▸ **WHAT YOU NEED TO DO**: Search the records for the string "apps" and return each line that has it.

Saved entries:
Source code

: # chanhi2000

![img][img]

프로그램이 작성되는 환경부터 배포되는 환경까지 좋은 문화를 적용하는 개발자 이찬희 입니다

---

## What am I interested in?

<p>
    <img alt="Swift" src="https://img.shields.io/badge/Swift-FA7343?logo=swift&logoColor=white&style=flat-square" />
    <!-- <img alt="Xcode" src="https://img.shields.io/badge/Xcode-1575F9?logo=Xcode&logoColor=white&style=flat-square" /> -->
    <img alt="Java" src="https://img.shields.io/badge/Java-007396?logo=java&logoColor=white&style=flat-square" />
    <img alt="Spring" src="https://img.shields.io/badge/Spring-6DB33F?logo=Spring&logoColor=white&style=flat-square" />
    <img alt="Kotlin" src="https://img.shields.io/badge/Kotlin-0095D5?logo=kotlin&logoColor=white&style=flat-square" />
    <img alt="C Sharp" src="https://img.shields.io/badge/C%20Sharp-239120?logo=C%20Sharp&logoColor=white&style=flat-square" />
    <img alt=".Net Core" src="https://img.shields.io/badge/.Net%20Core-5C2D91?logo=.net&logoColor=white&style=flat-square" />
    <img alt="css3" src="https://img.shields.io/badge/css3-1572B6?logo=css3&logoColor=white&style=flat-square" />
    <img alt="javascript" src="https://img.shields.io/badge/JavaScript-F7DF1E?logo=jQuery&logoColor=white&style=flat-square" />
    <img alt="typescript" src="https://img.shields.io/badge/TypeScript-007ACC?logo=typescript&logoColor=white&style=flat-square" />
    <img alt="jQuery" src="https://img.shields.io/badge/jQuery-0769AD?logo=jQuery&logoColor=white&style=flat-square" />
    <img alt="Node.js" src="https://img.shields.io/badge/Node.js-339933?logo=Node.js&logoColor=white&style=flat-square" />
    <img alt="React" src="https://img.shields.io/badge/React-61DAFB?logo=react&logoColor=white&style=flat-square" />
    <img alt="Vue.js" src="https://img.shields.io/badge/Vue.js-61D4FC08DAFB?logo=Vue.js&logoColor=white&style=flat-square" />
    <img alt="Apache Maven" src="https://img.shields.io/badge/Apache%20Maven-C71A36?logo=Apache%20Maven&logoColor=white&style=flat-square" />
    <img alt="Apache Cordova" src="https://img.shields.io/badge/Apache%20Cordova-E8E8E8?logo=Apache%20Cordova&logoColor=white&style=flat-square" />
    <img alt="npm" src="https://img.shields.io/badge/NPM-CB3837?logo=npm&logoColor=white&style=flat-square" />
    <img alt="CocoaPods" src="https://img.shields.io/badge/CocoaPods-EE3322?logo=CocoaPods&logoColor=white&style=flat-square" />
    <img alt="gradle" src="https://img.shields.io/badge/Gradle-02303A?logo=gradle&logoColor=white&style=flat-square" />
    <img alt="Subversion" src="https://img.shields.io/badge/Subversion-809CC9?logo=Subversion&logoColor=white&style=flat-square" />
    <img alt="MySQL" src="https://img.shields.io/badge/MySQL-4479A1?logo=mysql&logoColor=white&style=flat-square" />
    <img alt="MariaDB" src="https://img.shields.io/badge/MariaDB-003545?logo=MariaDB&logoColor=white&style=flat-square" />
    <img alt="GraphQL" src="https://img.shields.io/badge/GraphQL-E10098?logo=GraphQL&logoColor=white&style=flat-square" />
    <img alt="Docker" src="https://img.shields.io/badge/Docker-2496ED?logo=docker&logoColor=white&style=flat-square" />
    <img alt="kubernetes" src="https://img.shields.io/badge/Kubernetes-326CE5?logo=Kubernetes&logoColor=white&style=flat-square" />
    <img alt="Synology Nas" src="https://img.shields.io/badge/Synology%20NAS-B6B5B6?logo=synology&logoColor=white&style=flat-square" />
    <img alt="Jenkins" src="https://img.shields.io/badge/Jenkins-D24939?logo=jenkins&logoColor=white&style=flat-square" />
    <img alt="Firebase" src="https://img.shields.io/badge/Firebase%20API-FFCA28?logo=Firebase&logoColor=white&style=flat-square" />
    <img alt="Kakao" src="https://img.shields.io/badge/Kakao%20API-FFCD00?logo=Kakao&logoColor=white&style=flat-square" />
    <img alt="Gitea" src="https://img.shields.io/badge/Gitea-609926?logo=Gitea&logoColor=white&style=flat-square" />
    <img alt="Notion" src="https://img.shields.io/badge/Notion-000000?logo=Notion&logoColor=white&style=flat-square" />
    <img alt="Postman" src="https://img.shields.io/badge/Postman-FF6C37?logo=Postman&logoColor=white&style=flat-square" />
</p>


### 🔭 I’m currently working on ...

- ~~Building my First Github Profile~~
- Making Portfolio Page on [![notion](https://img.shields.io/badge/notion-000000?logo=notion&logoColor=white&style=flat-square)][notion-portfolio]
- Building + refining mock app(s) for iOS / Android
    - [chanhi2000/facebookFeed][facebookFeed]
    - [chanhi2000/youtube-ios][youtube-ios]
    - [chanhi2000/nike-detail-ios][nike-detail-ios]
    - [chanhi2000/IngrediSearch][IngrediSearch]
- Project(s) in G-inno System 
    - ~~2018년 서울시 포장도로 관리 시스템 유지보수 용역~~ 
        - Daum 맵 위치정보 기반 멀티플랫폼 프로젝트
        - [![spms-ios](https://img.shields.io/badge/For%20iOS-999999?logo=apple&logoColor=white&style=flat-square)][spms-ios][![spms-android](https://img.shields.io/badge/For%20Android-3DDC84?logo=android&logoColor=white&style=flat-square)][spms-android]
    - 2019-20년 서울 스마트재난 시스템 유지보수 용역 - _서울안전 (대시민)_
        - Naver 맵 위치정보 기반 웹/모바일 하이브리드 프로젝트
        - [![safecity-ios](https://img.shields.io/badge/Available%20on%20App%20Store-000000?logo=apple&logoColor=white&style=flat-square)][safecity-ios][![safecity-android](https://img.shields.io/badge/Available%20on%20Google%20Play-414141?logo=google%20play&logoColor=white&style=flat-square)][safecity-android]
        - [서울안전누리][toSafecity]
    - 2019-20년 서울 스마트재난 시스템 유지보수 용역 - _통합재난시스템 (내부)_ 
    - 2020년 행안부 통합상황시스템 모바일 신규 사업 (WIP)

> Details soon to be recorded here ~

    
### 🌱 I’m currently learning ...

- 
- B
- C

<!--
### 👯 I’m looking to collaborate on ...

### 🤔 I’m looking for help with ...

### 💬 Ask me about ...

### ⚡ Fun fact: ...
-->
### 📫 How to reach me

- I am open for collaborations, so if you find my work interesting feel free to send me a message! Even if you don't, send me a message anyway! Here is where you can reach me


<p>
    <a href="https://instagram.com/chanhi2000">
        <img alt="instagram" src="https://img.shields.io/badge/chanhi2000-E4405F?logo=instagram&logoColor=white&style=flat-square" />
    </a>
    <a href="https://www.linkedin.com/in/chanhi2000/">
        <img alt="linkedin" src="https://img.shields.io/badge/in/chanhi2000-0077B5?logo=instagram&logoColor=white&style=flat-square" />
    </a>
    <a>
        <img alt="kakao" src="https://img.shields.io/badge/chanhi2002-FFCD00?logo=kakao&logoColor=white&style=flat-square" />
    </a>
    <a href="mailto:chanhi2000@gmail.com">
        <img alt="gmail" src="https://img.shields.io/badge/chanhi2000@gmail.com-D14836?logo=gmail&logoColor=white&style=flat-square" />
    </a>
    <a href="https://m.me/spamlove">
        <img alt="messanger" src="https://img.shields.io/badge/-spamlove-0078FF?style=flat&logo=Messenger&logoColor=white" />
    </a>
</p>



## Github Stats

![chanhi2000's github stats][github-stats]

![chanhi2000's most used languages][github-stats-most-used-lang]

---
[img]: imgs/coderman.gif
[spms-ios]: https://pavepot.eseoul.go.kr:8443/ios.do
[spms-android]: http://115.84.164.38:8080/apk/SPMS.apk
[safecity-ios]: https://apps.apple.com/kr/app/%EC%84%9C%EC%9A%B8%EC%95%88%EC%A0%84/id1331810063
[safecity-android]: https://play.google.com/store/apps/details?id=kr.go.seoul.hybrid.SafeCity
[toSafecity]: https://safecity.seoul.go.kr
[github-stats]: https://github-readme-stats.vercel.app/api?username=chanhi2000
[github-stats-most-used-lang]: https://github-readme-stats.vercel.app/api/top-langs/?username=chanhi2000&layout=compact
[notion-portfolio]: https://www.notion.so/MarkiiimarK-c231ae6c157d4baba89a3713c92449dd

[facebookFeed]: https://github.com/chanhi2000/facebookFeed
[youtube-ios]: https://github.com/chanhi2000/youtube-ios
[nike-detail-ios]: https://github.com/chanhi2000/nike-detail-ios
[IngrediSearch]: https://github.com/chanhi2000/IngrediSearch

▸ **SOLUTION TO THIS PROBLEM**:
[safecity-ios]: https://apps.apple.com/kr/app/%EC%84%9C%EC%9A%B8%EC%95%88%EC%A0%84/id1331810063
[safecity-android]: https://play.google.com/store/apps/details?id=kr.go.seoul.hybrid.SafeCity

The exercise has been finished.